On m’aurait dit il y a seulement un mois qu’aujourd’hui je serai en Chine, j’aurais répondu : t’as fumé quoi ce matin ? Eh bien oui, ça y est : je suis à Beijing.

Je ne sais pas quelle image vous vous faites de cette ville. Est-ce la même que celle que je me faisais moi-même ?

Moi, j’avais en tête des images des monuments de la Chine impériale, de ceux du maoïsme triomphant ainsi que d’une multitude de petites échoppes le long de ruelles étroites. Sans oublier les larges avenues encombrées de cyclistes et de piétons en costume Mao.
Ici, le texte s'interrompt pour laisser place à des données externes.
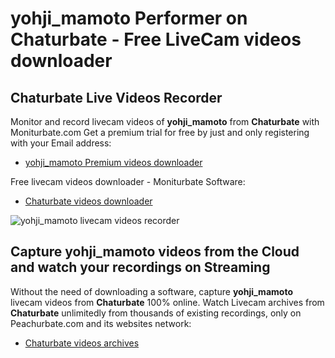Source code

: # yohji_mamoto Performer on Chaturbate - Free LiveCam videos downloader

## Chaturbate Live Videos Recorder

Monitor and record livecam videos of **yohji_mamoto** from **Chaturbate** with Moniturbate.com
Get a premium trial for free by just and only registering with your Email address:
* [yohji_mamoto Premium videos downloader](https://moniturbate.com/request-demo-licence-key.html)

Free livecam videos downloader - Moniturbate Software:
* [Chaturbate videos downloader](https://moniturbate.com/moniturbate-download-software.html)

![yohji_mamoto livecam videos recorder](https://peachurnet.com/templates/moniturbate-software.png)


## Capture yohji_mamoto videos from the Cloud and watch your recordings on Streaming

Without the need of downloading a software, capture **yohji_mamoto** livecam videos from **Chaturbate** 100% online.
Watch Livecam archives from **Chaturbate** unlimitedly from thousands of existing recordings, only on Peachurbate.com and its websites network:
* [Chaturbate videos archives](https://peachurnet.com/)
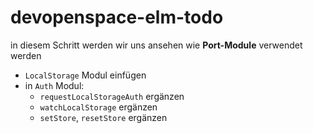 # devopenspace-elm-todo

in diesem Schritt werden wir uns ansehen wie **Port-Module** verwendet werden

- `LocalStorage` Modul einfügen
- in `Auth` Modul:
  - `requestLocalStorageAuth` ergänzen
  - `watchLocalStorage` ergänzen
  - `setStore`, `resetStore` ergänzen
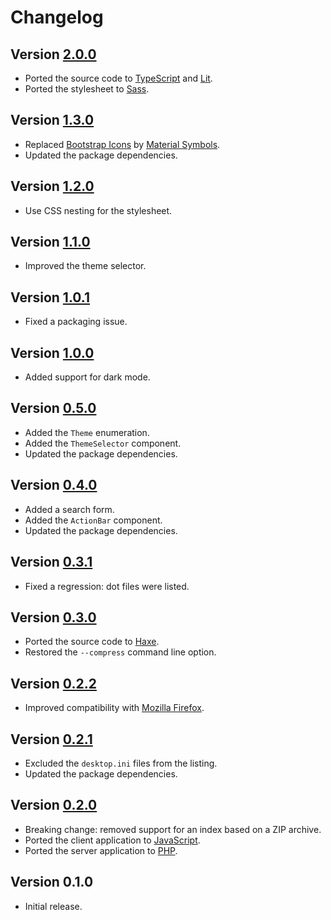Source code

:# Changelog

## Version [2.0.0](https://github.com/cedx/php-index/compare/v1.3.0...v2.0.0)
- Ported the source code to [TypeScript](https://www.typescriptlang.org) and [Lit](https://lit.dev).
- Ported the stylesheet to [Sass](https://sass-lang.com).

## Version [1.3.0](https://github.com/cedx/php-index/compare/v1.2.0...v1.3.0)
- Replaced [Bootstrap Icons](https://icons.getbootstrap.com) by [Material Symbols](https://fonts.google.com/icons).
- Updated the package dependencies.

## Version [1.2.0](https://github.com/cedx/php-index/compare/v1.1.0...v1.2.0)
- Use CSS nesting for the stylesheet.

## Version [1.1.0](https://github.com/cedx/php-index/compare/v1.0.1...v1.1.0)
- Improved the theme selector.

## Version [1.0.1](https://github.com/cedx/php-index/compare/v1.0.0...v1.0.1)
- Fixed a packaging issue.

## Version [1.0.0](https://github.com/cedx/php-index/compare/v0.5.0...v1.0.0)
- Added support for dark mode.

## Version [0.5.0](https://github.com/cedx/php-index/compare/v0.4.0...v0.5.0)
- Added the `Theme` enumeration.
- Added the `ThemeSelector` component.
- Updated the package dependencies.

## Version [0.4.0](https://github.com/cedx/php-index/compare/v0.3.1...v0.4.0)
- Added a search form.
- Added the `ActionBar` component.
- Updated the package dependencies.

## Version [0.3.1](https://github.com/cedx/php-index/compare/v0.3.0...v0.3.1)
- Fixed a regression: dot files were listed.

## Version [0.3.0](https://github.com/cedx/php-index/compare/v0.2.2...v0.3.0)
- Ported the source code to [Haxe](https://haxe.org).
- Restored the `--compress` command line option.

## Version [0.2.2](https://github.com/cedx/php-index/compare/v0.2.1...v0.2.2)
- Improved compatibility with [Mozilla Firefox](https://www.mozilla.org/en-US/firefox/browsers).

## Version [0.2.1](https://github.com/cedx/php-index/compare/v0.2.0...v0.2.1)
- Excluded the `desktop.ini` files from the listing.
- Updated the package dependencies.

## Version [0.2.0](https://github.com/cedx/php-index/compare/v0.1.0...v0.2.0)
- Breaking change: removed support for an index based on a ZIP archive.
- Ported the client application to [JavaScript](https://developer.mozilla.org/docs/Web/JavaScript).
- Ported the server application to [PHP](https://www.php.net).

## Version 0.1.0
- Initial release.
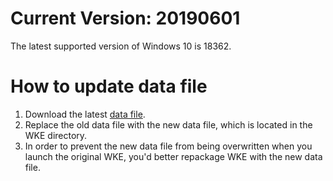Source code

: # Current Version: 20190601
The latest supported version of Windows 10 is 18362.

# How to update data file
1. Download the latest [data file](https://raw.githubusercontent.com/AxtMueller/Windows-Kernel-Explorer/master/data/WindowsKernelExplorer.dat).
2. Replace the old data file with the new data file, which is located in the WKE directory.
3. In order to prevent the new data file from being overwritten when you launch the original WKE, you'd better repackage WKE with the new data file.
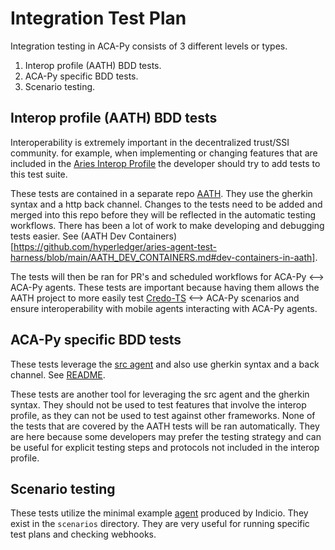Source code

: # Integration Test Plan

Integration testing in ACA-Py consists of 3 different levels or types.

1. Interop profile (AATH) BDD tests.
2. ACA-Py specific BDD tests.
3. Scenario testing.

## Interop profile (AATH) BDD tests

Interoperability is extremely important in the decentralized trust/SSI community. for example, when implementing or changing features that are included in the [Aries Interop Profile](https://github.com/hyperledger/aries-rfcs/blob/main/concepts/0302-aries-interop-profile/README.md) the developer should try to add tests to this test suite.

These tests are contained in a separate repo [AATH](https://github.com/hyperledger/aries-agent-test-harness). They use the gherkin syntax and a http back channel. Changes to the tests need to be added and merged into this repo before they will be reflected in the automatic testing workflows. There has been a lot of work to make developing and debugging tests easier. See (AATH Dev Containers)[https://github.com/hyperledger/aries-agent-test-harness/blob/main/AATH_DEV_CONTAINERS.md#dev-containers-in-aath].

The tests will then be ran for PR's and scheduled workflows for ACA-Py <--> ACA-Py agents. These tests are important because having them allows the AATH project to more easily test [Credo-TS](https://github.com/openwallet-foundation/credo-ts) <--> ACA-Py scenarios and ensure interoperability with mobile agents interacting with ACA-Py agents.

## ACA-Py specific BDD tests

These tests leverage the [src agent](../src/README.md) and also use gherkin syntax and a back channel. See [README](./BDDTests.md).

These tests are another tool for leveraging the src agent and the gherkin syntax. They should not be used to test features that involve the interop profile, as they can not be used to test against other frameworks. None of the tests that are covered by the AATH tests will be ran automatically. They are here because some developers may prefer the testing strategy and can be useful for explicit testing steps and protocols not included in the interop profile.  

## Scenario testing

These tests utilize the minimal example [agent](https://github.com/Indicio-tech/acapy-minimal-example) produced by Indicio. They exist in the `scenarios` directory. They are very useful for running specific test plans and checking webhooks.
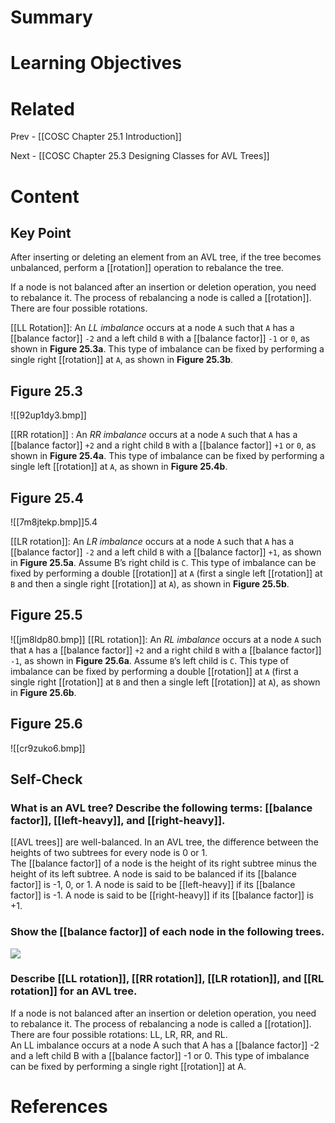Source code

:# Summary

# Learning Objectives

# Related
Prev - [[COSC Chapter 25.1 Introduction]]

Next - [[COSC Chapter 25.3 Designing Classes for AVL Trees]]
# Content
## Key Point
After inserting or deleting an element from an AVL tree, if the tree becomes unbalanced, perform a [[rotation]] operation to rebalance the tree.

If a node is not balanced after an insertion or deletion operation, you need to rebalance it. The process of rebalancing a node is called a [[rotation]]. There are four possible rotations.

[[LL Rotation]]: An _LL imbalance_ occurs at a node `A` such that `A` has a [[balance factor]] `-2` and a left child `B` with a [[balance factor]] `-1` or `0`, as shown in **Figure 25.3a**. This type of imbalance can be fixed by performing a single right [[rotation]] at `A`, as shown in **Figure 25.3b**.

## Figure 25.3
![[92up1dy3.bmp]]

[[RR rotation]] : An _RR imbalance_ occurs at a node `A` such that `A` has a [[balance factor]] `+2` and a right child `B` with a [[balance factor]] `+1` or `0`, as shown in **Figure 25.4a**. This type of imbalance can be fixed by performing a single left [[rotation]] at `A`, as shown in **Figure 25.4b**.

## Figure 25.4
![[7m8jtekp.bmp]]5.4

[[LR rotation]]: An _LR imbalance_ occurs at a node `A` such that `A` has a [[balance factor]] `-2` and a left child `B` with a [[balance factor]] `+1`, as shown in **Figure 25.5a**. Assume B’s right child is `C`. This type of imbalance can be fixed by performing a double [[rotation]] at `A` (first a single left [[rotation]] at `B` and then a single right [[rotation]] at `A`), as shown in **Figure 25.5b**.

## Figure 25.5
![[jm8ldp80.bmp]]
[[RL rotation]]: An _RL imbalance_ occurs at a node `A` such that `A` has a [[balance factor]] `+2` and a right child `B` with a [[balance factor]] `-1`, as shown in **Figure 25.6a**. Assume `B`’s left child is `C`. This type of imbalance can be fixed by performing a double [[rotation]] at `A` (first a single right [[rotation]] at `B` and then a single left [[rotation]] at `A`), as shown in **Figure 25.6b**.

## Figure 25.6
![[cr9zuko6.bmp]]

## Self-Check
### What is an AVL tree? Describe the following terms: [[balance factor]], [[left-heavy]], and [[right-heavy]].
[[AVL trees]] are well-balanced. In an AVL tree, the difference between the heights of two subtrees for every node is 0 or 1.  
The [[balance factor]] of a node is the height of its right subtree minus the height of its left subtree. A node is said to be balanced if its [[balance factor]] is -1, 0, or 1. A node is said to be [[left-heavy]] if its [[balance factor]] is -1. A node is said to be [[right-heavy]] if its [[balance factor]] is +1.
### Show the [[balance factor]] of each node in the following trees.
![](https://liangcpp.pearsoncmg.com/checkpoint5e/IMAGE26_2.png)
### Describe [[LL rotation]], [[RR rotation]], [[LR rotation]], and [[RL rotation]] for an AVL tree.
If a node is not balanced after an insertion or deletion operation, you need to rebalance it. The process of rebalancing a node is called a [[rotation]]. There are four possible rotations: LL, LR, RR, and RL.  
An LL imbalance occurs at a node A such that A has a [[balance factor]] -2 and a left child B with a [[balance factor]] -1 or 0. This type of imbalance can be fixed by performing a single right [[rotation]] at A.
# References
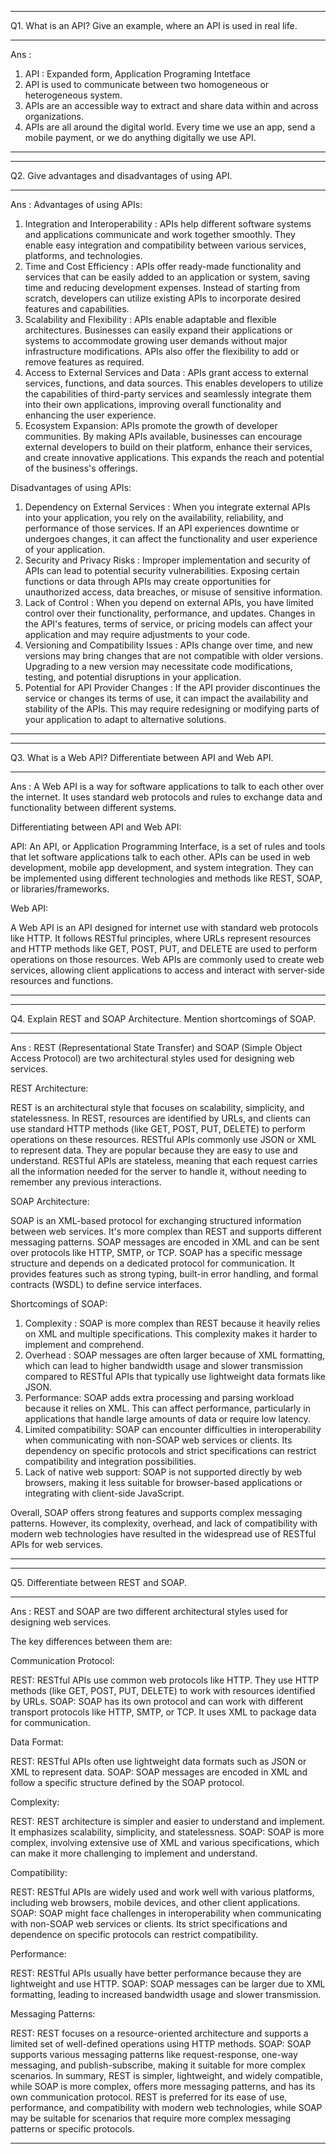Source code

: 
*************************************************************************************************************************************************
Q1. What is an API? Give an example, where an API is used in real life.
_________________________________________________________________________________________________________________________________________________
Ans :
1. API : Expanded form, Application Programing Intetface 
2. API is used to communicate between two homogeneous or heterogeneous system. 
3. APIs are an accessible way to extract and share data within and across organizations.
4. APIs are all around the digital world. Every time we use an app, send a mobile payment, or we do anything digitally we use API.
*************************************************************************************************************************************************

*************************************************************************************************************************************************
Q2. Give advantages and disadvantages of using API.
_________________________________________________________________________________________________________________________________________________
Ans :
Advantages of using APIs:
1. Integration and Interoperability : APIs help different software systems and applications communicate and work together smoothly. They enable easy integration and compatibility between various services, platforms, and technologies.
2. Time and Cost Efficiency : APIs offer ready-made functionality and services that can be easily added to an application or system, saving time and reducing development expenses. Instead of starting from scratch, developers can utilize existing APIs to incorporate desired features and capabilities.
3. Scalability and Flexibility : APIs enable adaptable and flexible architectures. Businesses can easily expand their applications or systems to accommodate growing user demands without major infrastructure modifications. APIs also offer the flexibility to add or remove features as required.
4. Access to External Services and Data : APIs grant access to external services, functions, and data sources. This enables developers to utilize the capabilities of third-party services and seamlessly integrate them into their own applications, improving overall functionality and enhancing the user experience.
5. Ecosystem Expansion: APIs promote the growth of developer communities. By making APIs available, businesses can encourage external developers to build on their platform, enhance their services, and create innovative applications. This expands the reach and potential of the business's offerings.

Disadvantages of using APIs:
1. Dependency on External Services : When you integrate external APIs into your application, you rely on the availability, reliability, and performance of those services. If an API experiences downtime or undergoes changes, it can affect the functionality and user experience of your application.
2. Security and Privacy Risks : Improper implementation and security of APIs can lead to potential security vulnerabilities. Exposing certain functions or data through APIs may create opportunities for unauthorized access, data breaches, or misuse of sensitive information.
3. Lack of Control : When you depend on external APIs, you have limited control over their functionality, performance, and updates. Changes in the API's features, terms of service, or pricing models can affect your application and may require adjustments to your code.
4. Versioning and Compatibility Issues : APIs change over time, and new versions may bring changes that are not compatible with older versions. Upgrading to a new version may necessitate code modifications, testing, and potential disruptions in your application.
5. Potential for API Provider Changes : If the API provider discontinues the service or changes its terms of use, it can impact the availability and stability of the APIs. This may require redesigning or modifying parts of your application to adapt to alternative solutions.

*************************************************************************************************************************************************


*************************************************************************************************************************************************
Q3. What is a Web API? Differentiate between API and Web API.
_________________________________________________________________________________________________________________________________________________
Ans :
A Web API is a way for software applications to talk to each other over the internet. It uses standard web protocols and rules to exchange data and functionality between different systems.

Differentiating between API and Web API:

API:
An API, or Application Programming Interface, is a set of rules and tools that let software applications talk to each other. APIs can be used in web development, mobile app development, and system integration. They can be implemented using different technologies and methods like REST, SOAP, or libraries/frameworks.

Web API:

A Web API is an API designed for internet use with standard web protocols like HTTP. It follows RESTful principles, where URLs represent resources and HTTP methods like GET, POST, PUT, and DELETE are used to perform operations on those resources. Web APIs are commonly used to create web services, allowing client applications to access and interact with server-side resources and functions.
*************************************************************************************************************************************************


*************************************************************************************************************************************************
Q4. Explain REST and SOAP Architecture. Mention shortcomings of SOAP.
_________________________________________________________________________________________________________________________________________________
Ans :
REST (Representational State Transfer) and SOAP (Simple Object Access Protocol) are two architectural styles used for designing web services.

REST Architecture:

REST is an architectural style that focuses on scalability, simplicity, and statelessness. In REST, resources are identified by URLs, and clients can use standard HTTP methods (like GET, POST, PUT, DELETE) to perform operations on these resources. RESTful APIs commonly use JSON or XML to represent data. They are popular because they are easy to use and understand. RESTful APIs are stateless, meaning that each request carries all the information needed for the server to handle it, without needing to remember any previous interactions.

SOAP Architecture:

SOAP is an XML-based protocol for exchanging structured information between web services. It's more complex than REST and supports different messaging patterns. SOAP messages are encoded in XML and can be sent over protocols like HTTP, SMTP, or TCP. SOAP has a specific message structure and depends on a dedicated protocol for communication. It provides features such as strong typing, built-in error handling, and formal contracts (WSDL) to define service interfaces.


Shortcomings of SOAP:
1. Complexity : SOAP is more complex than REST because it heavily relies on XML and multiple specifications. This complexity makes it harder to implement and comprehend.
2. Overhead : SOAP messages are often larger because of XML formatting, which can lead to higher bandwidth usage and slower transmission compared to RESTful APIs that typically use lightweight data formats like JSON.
3. Performance: SOAP adds extra processing and parsing workload because it relies on XML. This can affect performance, particularly in applications that handle large amounts of data or require low latency.
4. Limited compatibility: SOAP can encounter difficulties in interoperability when communicating with non-SOAP web services or clients. Its dependency on specific protocols and strict specifications can restrict compatibility and integration possibilities.
5. Lack of native web support: SOAP is not supported directly by web browsers, making it less suitable for browser-based applications or integrating with client-side JavaScript.


Overall, SOAP offers strong features and supports complex messaging patterns. However, its complexity, overhead, and lack of compatibility with modern web technologies have resulted in the widespread use of RESTful APIs for web services.

*************************************************************************************************************************************************



*************************************************************************************************************************************************
Q5. Differentiate between REST and SOAP.
_________________________________________________________________________________________________________________________________________________
Ans :
REST and SOAP are two different architectural styles used for designing web services. 

The key differences between them are:

Communication Protocol:

REST: RESTful APIs use common web protocols like HTTP. They use HTTP methods (like GET, POST, PUT, DELETE) to work with resources identified by URLs.
SOAP: SOAP has its own protocol and can work with different transport protocols like HTTP, SMTP, or TCP. It uses XML to package data for communication.

Data Format:

REST: RESTful APIs often use lightweight data formats such as JSON or XML to represent data.
SOAP: SOAP messages are encoded in XML and follow a specific structure defined by the SOAP protocol.

Complexity:

REST: REST architecture is simpler and easier to understand and implement. It emphasizes scalability, simplicity, and statelessness.
SOAP: SOAP is more complex, involving extensive use of XML and various specifications, which can make it more challenging to implement and understand.

Compatibility:

REST: RESTful APIs are widely used and work well with various platforms, including web browsers, mobile devices, and other client applications.
SOAP: SOAP might face challenges in interoperability when communicating with non-SOAP web services or clients. Its strict specifications and dependence on specific protocols can restrict compatibility.


Performance:

REST: RESTful APIs usually have better performance because they are lightweight and use HTTP.
SOAP: SOAP messages can be larger due to XML formatting, leading to increased bandwidth usage and slower transmission.


Messaging Patterns:

REST: REST focuses on a resource-oriented architecture and supports a limited set of well-defined operations using HTTP methods.
SOAP: SOAP supports various messaging patterns like request-response, one-way messaging, and publish-subscribe, making it suitable for more complex scenarios.
In summary, REST is simpler, lightweight, and widely compatible, while SOAP is more complex, offers more messaging patterns, and has its own communication protocol. REST is preferred for its ease of use, performance, and compatibility with modern web technologies, while SOAP may be suitable for scenarios that require more complex messaging patterns or specific protocols.

*************************************************************************************************************************************************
Et bien Beijing, c’est bien en partie cela, mais je ne sais pas pour combien de temps encore. Plus personne ne porte de costume Mao, tout le monde est en jeans et T-shirt ou en complet cravate. Les cyclistes et les piétons risquent leur vie en se faufilant entre les voitures dans les embouteillages. Les avenues (disons plutôt les autoroutes urbaines), poussiéreuses et puantes du diésel des bus et camions, sont bordées de gratte-ciels ultramodernes (il y aussi de vieilles tours d’habitation, mais certaines sont sur le point d’être démolies). Les banques alternent avec les filiales de sociétés technologiques occidentales, les hôtels et les restaurants de luxe.

Tiens, d’ailleurs, c’est pas croyable le nombre de restaurants chinois qu’il y a dans le coin. Oh, il y a aussi quelques restaurants « normaux », tels que Mc Donald’s, Kentucky Fried Chicken, Pizza Truc-Chose. Les slogans révolutionnaires ont laissé la place à la publicité la plus tapageuse qu’il m’est arrivé de voir. Certaines étant entièrement en chinois, il m’est impossible de connaitre leur contenu. Les autres sont surprenantes. Plus de la moitié concernent des produits de haute technologie évoquant des détails techniques qui, chez nous, n’intéressent que les spécialistes. Sur la route de l’Aéroport, il y avait même une affiche pour Airbus et une autre pour les réacteurs d’avion Pratt et Whitney.

Bien sûr, dès que l’on s’aventure dans les petites rues, on découvre des échoppes vendant de tout sur 5 mètres carrés où quatre personnes attendent le client, scotchés devant la télévision, ainsi que des épiceries encore plus petites qui servent également de cabines téléphoniques. Mais à la vitesse où tout se développe ici, la quantité des chantiers en témoigne, toute cette population aura bientôt entièrement disparu, assimilé à la classe moyenne naissante pour les plus chanceux, chassés dans de lointaines banlieues crasseuses pour les autres.

Mais le communisme est encore bien présent. Même si les gens que j’ai rencontrés (de jeunes informaticiens essentiellement) ne jurent que par le capitalisme, les mentalités offrent encore une grande place pour la centralisation et un certain dirigisme. Sur la place Tien Anmen, en face de la cité interdite où trône le portrait de Mao, les policiers en uniformes (et probablement aussi en civil) sont bien présents, comme le panier à salade prêt à embarquer toute personne manifestant la moindre velléité de contestation.

Dans la campagne environnante, pour ce que j’ai pu en voir, l’agriculture est encore organisée en fermes collectives. Les maisons sont dans un état calamiteux. Pourtant, par-ci par-là, quelques chauffe-eaux solaires indiquent que les premiers rudiments de confort font leur apparition en ces lieux. Plus au nord, dans les montagnes près de la grande muraille, on peut voir, encore préservés, quelques villages de la Chine traditionnelle.


Ce texte a été écrit à Beijing le dimanche 14 mai 2000.